Что же тогда случилось? Ни один документ, позволяющий ответить на этот вопрос, пока не известен. Можно лишь предложить одну из гипотез.
В конце 1944 года, когда советские войска приблизились к Будапешту, а затем и вошли в него после жестоких уличных боев, шведские власти через Коллонтай обратились к сталинскому руководству с просьбой взять Рауля Валленберга под особое покровительство. У шведов были все основания рассчитывать на удовлетворение их просьбы, имея в виду ту исключительную роль, которую сыграли Валленберги на советско-финских переговорах. Предвидеть злокозненные замыслы Москвы они, конечно, не могли.
В середине января Валленберг, за которым уже охотились советские спецслужбы, был обнаружен и арестован по специальному распоряжению заместителя военного министра Николая Булганина, согласно ордеру на арест, подписанному самим начальником кошмарного СМЕРШа Виктором Абакумовым. Затем он был с почестями, в специальном вагоне люкс, препровожден в Москву и помещен в камеру Внутренней лубянской тюрьмы, напоминавшую скорее номер комфортабельного отеля. Весь февраль шла его обработка. Приблизительно в начале марта вербовщики сменили тактику, перейдя от «дружеских» бесед к грубому шантажу. Хода назад теперь уже не было, и со дня на день можно было ожидать усиление дипломатического нажима на Москву для выяснения судьбы, постигшей шведского дипломата.

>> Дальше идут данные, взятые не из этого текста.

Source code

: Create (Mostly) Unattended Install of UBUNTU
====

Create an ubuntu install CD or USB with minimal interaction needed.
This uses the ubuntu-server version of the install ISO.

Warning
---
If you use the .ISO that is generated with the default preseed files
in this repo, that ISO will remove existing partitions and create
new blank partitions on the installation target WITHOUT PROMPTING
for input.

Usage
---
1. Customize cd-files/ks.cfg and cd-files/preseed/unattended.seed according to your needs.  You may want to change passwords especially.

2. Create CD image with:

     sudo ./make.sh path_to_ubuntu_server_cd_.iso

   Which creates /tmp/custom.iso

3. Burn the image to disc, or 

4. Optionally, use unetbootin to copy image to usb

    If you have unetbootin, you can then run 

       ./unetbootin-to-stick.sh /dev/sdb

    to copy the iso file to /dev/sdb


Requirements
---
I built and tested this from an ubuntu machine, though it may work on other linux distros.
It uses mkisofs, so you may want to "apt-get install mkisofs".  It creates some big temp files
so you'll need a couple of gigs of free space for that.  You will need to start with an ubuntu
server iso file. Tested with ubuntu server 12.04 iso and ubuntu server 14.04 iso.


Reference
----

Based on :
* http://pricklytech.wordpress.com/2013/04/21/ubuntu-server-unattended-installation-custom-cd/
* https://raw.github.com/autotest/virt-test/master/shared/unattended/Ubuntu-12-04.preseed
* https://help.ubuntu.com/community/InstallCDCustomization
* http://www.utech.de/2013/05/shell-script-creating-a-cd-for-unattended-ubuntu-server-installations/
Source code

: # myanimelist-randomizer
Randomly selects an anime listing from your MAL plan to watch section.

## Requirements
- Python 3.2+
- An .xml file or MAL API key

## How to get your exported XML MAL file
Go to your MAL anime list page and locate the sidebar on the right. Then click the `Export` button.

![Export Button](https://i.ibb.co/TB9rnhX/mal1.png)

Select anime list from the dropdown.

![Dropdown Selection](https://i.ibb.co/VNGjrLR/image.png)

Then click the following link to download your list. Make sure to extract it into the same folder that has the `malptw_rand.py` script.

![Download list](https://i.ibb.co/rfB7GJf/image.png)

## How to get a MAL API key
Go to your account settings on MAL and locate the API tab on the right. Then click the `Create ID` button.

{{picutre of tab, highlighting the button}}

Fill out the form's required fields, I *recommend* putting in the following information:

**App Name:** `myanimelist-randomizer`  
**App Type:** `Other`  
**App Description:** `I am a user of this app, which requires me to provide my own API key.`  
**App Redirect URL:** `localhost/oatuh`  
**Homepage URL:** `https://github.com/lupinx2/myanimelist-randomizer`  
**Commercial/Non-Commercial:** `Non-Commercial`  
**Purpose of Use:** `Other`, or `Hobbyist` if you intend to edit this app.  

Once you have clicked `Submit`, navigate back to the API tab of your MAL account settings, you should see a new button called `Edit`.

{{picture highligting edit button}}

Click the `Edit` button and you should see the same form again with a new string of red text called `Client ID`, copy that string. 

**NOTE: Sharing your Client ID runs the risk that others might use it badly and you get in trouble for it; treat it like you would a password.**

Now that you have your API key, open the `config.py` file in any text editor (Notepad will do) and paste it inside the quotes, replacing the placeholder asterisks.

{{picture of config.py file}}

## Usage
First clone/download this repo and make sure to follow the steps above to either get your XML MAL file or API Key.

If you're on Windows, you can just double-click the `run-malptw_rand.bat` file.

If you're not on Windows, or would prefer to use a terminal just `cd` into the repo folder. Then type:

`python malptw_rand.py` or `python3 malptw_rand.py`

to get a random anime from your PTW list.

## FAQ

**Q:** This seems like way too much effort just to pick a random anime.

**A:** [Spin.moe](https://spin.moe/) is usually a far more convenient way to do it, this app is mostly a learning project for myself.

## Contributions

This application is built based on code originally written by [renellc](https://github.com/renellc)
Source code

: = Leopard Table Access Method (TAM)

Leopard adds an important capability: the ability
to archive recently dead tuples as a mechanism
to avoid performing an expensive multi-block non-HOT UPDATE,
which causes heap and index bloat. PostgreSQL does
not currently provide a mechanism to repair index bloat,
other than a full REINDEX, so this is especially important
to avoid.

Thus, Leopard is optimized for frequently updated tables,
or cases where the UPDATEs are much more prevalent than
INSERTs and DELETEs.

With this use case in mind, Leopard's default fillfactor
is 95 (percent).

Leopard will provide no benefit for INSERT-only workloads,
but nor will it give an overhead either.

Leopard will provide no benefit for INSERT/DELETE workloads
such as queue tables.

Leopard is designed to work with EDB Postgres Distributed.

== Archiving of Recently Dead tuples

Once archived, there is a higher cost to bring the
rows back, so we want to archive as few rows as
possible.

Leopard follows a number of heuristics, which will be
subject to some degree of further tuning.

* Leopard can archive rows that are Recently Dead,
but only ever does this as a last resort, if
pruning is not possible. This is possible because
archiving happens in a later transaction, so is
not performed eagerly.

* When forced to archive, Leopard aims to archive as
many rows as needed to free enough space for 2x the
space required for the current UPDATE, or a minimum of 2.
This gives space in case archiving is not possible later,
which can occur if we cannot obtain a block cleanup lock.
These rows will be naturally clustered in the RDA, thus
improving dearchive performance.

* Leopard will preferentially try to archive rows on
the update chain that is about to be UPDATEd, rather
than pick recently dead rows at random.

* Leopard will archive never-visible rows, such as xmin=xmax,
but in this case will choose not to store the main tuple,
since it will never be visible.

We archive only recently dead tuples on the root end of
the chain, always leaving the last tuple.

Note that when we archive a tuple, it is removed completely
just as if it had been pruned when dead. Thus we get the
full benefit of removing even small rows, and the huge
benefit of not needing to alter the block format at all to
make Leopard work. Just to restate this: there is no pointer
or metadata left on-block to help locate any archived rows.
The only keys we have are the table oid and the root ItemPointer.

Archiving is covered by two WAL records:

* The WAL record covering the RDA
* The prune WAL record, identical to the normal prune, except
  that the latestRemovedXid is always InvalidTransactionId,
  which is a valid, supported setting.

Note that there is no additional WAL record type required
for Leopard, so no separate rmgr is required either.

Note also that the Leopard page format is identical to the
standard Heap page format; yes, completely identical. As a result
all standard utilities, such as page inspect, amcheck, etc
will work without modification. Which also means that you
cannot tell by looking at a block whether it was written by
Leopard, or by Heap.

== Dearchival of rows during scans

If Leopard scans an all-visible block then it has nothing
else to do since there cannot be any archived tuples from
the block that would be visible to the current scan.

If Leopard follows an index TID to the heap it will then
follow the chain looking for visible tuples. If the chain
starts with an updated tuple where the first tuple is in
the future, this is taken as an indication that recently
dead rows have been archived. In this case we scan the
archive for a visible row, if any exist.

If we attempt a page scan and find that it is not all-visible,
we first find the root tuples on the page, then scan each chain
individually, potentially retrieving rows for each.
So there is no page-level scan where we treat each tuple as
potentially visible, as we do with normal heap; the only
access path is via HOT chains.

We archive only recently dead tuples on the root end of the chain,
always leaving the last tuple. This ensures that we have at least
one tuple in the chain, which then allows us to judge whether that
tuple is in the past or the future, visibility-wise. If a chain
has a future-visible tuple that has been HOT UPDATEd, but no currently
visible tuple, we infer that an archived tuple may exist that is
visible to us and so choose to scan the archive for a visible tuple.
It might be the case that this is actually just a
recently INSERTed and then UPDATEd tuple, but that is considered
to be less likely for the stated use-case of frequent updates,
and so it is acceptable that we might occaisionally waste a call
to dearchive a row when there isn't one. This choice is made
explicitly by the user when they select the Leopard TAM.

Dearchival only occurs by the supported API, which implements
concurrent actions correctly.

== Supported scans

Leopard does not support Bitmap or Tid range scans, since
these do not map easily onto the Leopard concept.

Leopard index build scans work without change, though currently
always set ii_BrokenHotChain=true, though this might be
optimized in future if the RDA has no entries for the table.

В середине февраля личной встречи с Коллонтай попросила жена министра иностранных дел Ингрид Гюнтер. Неформальные отношения, сложившиеся за долгие годы у Коллонтай со шведскими политиками любого ранга, вполне дозволяли такие контакты. Ингрид Гюнтер просила Коллонтай использовать все свои возможности, чтобы прояснить судьбу внезапно исчезнувшего Рауля Валленберга. Единственная возможность, которой располагала Коллонтай, — запросить шифровкой Москву, что она и сделала. Пришел лаконичный, лишенный какой-либо конкретности ответ: о судьбе господина Валленберга можно не беспокоиться, он находится в полной безопасности. Сразу же после этого — внезапно и без всяких объяснений — в Москву был отозван Владимир Семенов. Формально — «для консультаций». Но в Стокгольм он больше не вернулся.
28 февраля дядя Рауля Маркус Валленберг, имевший все основания считать себя личным другом Коллонтай, встретился с ней в помещении советского посольства и просил как можно скорее сообщить о месте пребывания племянника и о его здоровье. Коллонтай дала ему обещание тотчас исполнить его просьбу. Не удовлетворившись этим ответом и обеспокоенная полным отсутствием новостей, свидания с советским послом добилась мать Рауля — баронесса Май фон Дардель. Коллонтай могла лишь повторить то, о чем она уже сказала Ингрид Гюнтер и Маркусу Валленбергу, и тут же сообщила о своей беседе в Москву. На этот раз в ответе Молотова звучало ничем не прикрытое раздражение: послу предлагалось не вступать в беседы с кем бы то ни было на подобные темы.